Je suis absolument le cœur de cible. Je ne réfléchis bien qu’en écrivant à la main, c’est pourquoi j’ai mis le doigt dans l’écosystème Apple en 2016 avec le tout premier iPad Pro et son Pencil, et que j’en suis venu à passer sous Mac. Quand je n’écris pas à la Freewrite, je passe littéralement le plus clair de mon temps avec un stylo ou un stylet à la main. Sachant que je me déplace beaucoup, je ne veux pas trimballer des kilos de notes sur tous mes projets en cours ; la prise de note numérique est idéale pour moi, me permettant d’emporter en toute sécurité plusieurs centaines de pages griffonnées de mon écriture repoussante rien que pour « Les Dieux sauvages ».
Bref, promettez-moi la Rolls des tablettes de prise de notes et je suis votre client. Un appareil que je peux saisir et sur lequel commencer à écrire aussi naturellement qu’avec un bloc-notes, sans une forêt d’applications m’incitant à la distraction (ce qui est la promesse marketing) ? Hell yeah.

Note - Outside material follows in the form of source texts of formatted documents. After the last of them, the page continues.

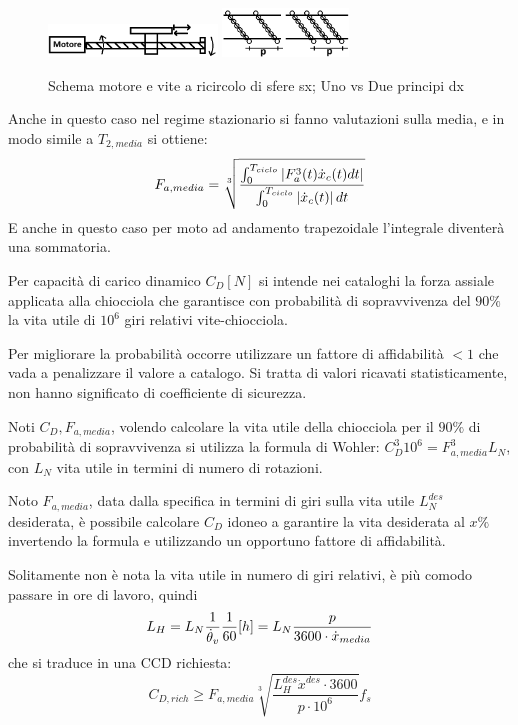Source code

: \begin{figure}[h]
    \centering
    \includegraphics[width=0.4\textwidth]{Immagini/mot_vite_ricircolo.png}
    \includegraphics[width=0.3\textwidth]{Immagini/principi_viti_ricircolo.png}
    \caption{Schema motore e vite a ricircolo di sfere sx; Uno vs Due principi dx}
\end{figure}

Anche in questo caso nel regime stazionario si fanno valutazioni sulla media, e in modo simile a \( T_{2,media} \) si ottiene:
\[ F_{a, media} = \sqrt[3]{\frac{\int^{T_{ciclo}}_0 \left|F_a^3(t)\dot{x}_c(t)dt\right|}{\int^{T_{ciclo}}_0 \left|\dot{x}_c(t)\right|dt}} \]
E anche in questo caso per moto ad andamento trapezoidale l'integrale diventerà una sommatoria.

Per capacità di carico dinamico \( C_D [N] \) si intende nei cataloghi la forza assiale applicata alla  chiocciola che garantisce con probabilità di sopravvivenza del \(90\%\) la vita utile di \(10^6\) giri relativi vite-chiocciola.

Per migliorare la probabilità occorre utilizzare un fattore di affidabilità \(<1\) che vada a penalizzare il valore a catalogo. Si tratta di valori ricavati statisticamente, non hanno significato di coefficiente di sicurezza.

Noti \(C_D, F_{a, media}\), volendo calcolare la vita utile della chiocciola per il \(90\%\) di probabilità di sopravvivenza si utilizza la formula di Wohler: \( C_D^3 10^6 = F_{a,media}^3 L_N \), con \(L_N\) vita utile in termini di numero di rotazioni.

Noto \(F_{a,media}\), data dalla specifica in termini di giri sulla vita utile \(L_N^{des}\) desiderata, è possibile calcolare \(C_D\) idoneo a garantire la vita desiderata al \(x\%\) invertendo la formula e utilizzando un opportuno fattore di affidabilità.

Solitamente non è nota la vita utile in numero di giri relativi, è più comodo passare in ore di lavoro, quindi 
\[ L_H = L_N \frac{1}{\dot{\theta}_v} \frac{1}{60} [h] = L_N \frac{p}{3600 \cdot \dot{x}_{media}} \]
che si traduce in una CCD richiesta: 
\[ C_{D,rich} \geqslant F_{a,media} \sqrt[3]{\frac{L_H^{des}\dot{x}^{des} \cdot 3600}{p \cdot 10^6}} f_s \]

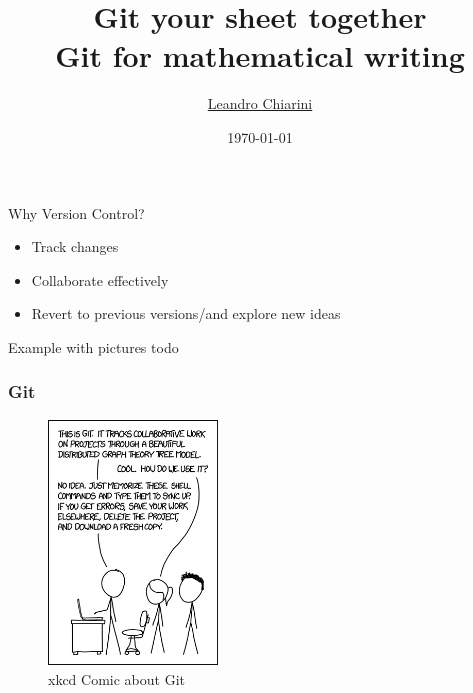 \documentclass[12pt,t]{beamer}
\title{{\Huge Git your sheet together} \\ Git for mathematical writing}
\author{\href{http://lchiarini.com}{Leandro Chiarini}}
\institute{Durham University}
\date{\today \\
	\vspace{2em}
}
\def\red{\color{Red}}
\begin{document}
{
\frame{ \titlepage
   } }


\begin{frame}{Why Version Control?}
\begin{itemize}
		\pause
		\vspace{1em}
    \item Track changes 
		\pause
		\vspace{1em}
    \item Collaborate effectively 
		\pause
		\vspace{1em}
    \item Revert to previous versions/and explore new ideas
		\pause
\end{itemize}

\end{frame}

\begin{frame}{Example with pictures}
	{\red todo}
\end{frame} 

\begin{frame}\frametitle{Git}
%
\pause
\begin{figure}[ht]
    \centering
    \includegraphics[width=0.4\textwidth]{figs/git-xkcd-comic.png}
	\caption{xkcd Comic about Git}
\end{figure}
%
\end{frame}
\end{document}
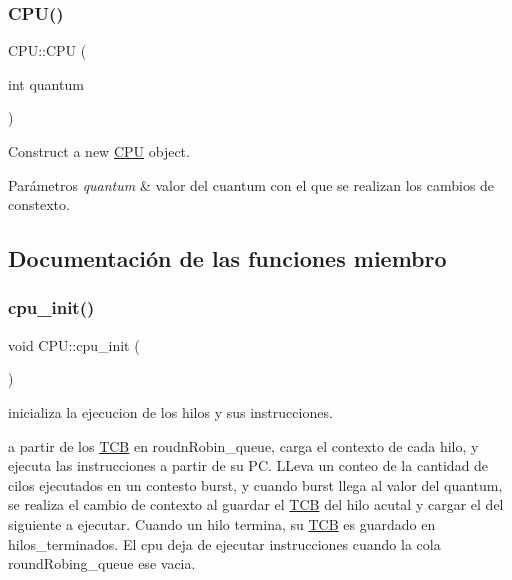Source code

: \subsubsection{\texorpdfstring{C\+P\+U()}{CPU()}}
{\footnotesize\ttfamily C\+P\+U\+::\+C\+PU (\begin{DoxyParamCaption}\item[{int}]{quantum }\end{DoxyParamCaption})}



Construct a new \hyperlink{classCPU}{C\+PU} object. 


\begin{DoxyParams}{Parámetros}
{\em quantum} & valor del cuantum con el que se realizan los cambios de constexto. \\
\hline
\end{DoxyParams}


\subsection{Documentación de las funciones miembro}
\mbox{\label{classCPU_a06f4d0b7369cb2520e7795a77d18887d}} 
\subsubsection{\texorpdfstring{cpu\+\_\+init()}{cpu\_init()}}
{\footnotesize\ttfamily void C\+P\+U\+::cpu\+\_\+init (\begin{DoxyParamCaption}{ }\end{DoxyParamCaption})}



inicializa la ejecucion de los hilos y sus instrucciones. 

a partir de los \hyperlink{structTCB}{T\+CB} en roudn\+Robin\+\_\+queue, carga el contexto de cada hilo, y ejecuta las instrucciones a partir de su PC. L\+Leva un conteo de la cantidad de cilos ejecutados en un contesto burst, y cuando burst llega al valor del quantum, se realiza el cambio de contexto al guardar el \hyperlink{structTCB}{T\+CB} del hilo acutal y cargar el del siguiente a ejecutar. Cuando un hilo termina, su \hyperlink{structTCB}{T\+CB} es guardado en hilos\+\_\+terminados. El cpu deja de ejecutar instrucciones cuando la cola round\+Robing\+\_\+queue ese vacia. \mbox{\label{classCPU_acbee1b754fbf381f3fa08cf3f3c1a489}}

Je voulais absolument aimer la reMarkable.
Sauf que c’est un objet aussi magnifique qu’absurdement conçu.
Un objet splendide au toucher parfait…
La version en ma possession, la reMarkable 2, est un appareil réellement saisissant. D’une finesse extrême (5 mm), elle ne pèse strictement rien et se révèle une vraie joie à manipuler et emporter. Quand je reprends mon iPad Pro, j’ai l’impression de manipuler une brique. Elle est réellement belle, dans le style minimaliste. D’autre part, le stylet se prend parfaitement bien en main. Et le toucher sur l’écran, ô, mes aïeux ! Orgasme manuscrit. (Ça existe, ça ?) La pointe est juste assez flexible, la réactivité parfaite, pour avoir l’impression d’écrire au feutre mince sur du papier. Le stylet n’a pas besoin de batterie, on peut écrire paume à plat sur la surface. Sur ce point, pas de mensonge. Meilleure expérience d’écriture numérique que j’aie jamais vécue. Rhaaa Lovely.
Mais dès l’utilisation, le rêve vole en éclats dans un bruit de porcelaine et de sanglots.
… à l’expérience utilisateur totalement ratée…
Oh mes aïeux (bis), par où commencer ? Il y a tellement de trucs mal foutus, et pourtant si faciles à régler, que j’ai du mal à croire que le logiciel de la reMarkable soit conçu par des gens qui utilisent réellement leur appareil pour une prise de notes un tant soit peu sérieuse. Alors allons-y en mode liste à puces, sinon on y est encore demain.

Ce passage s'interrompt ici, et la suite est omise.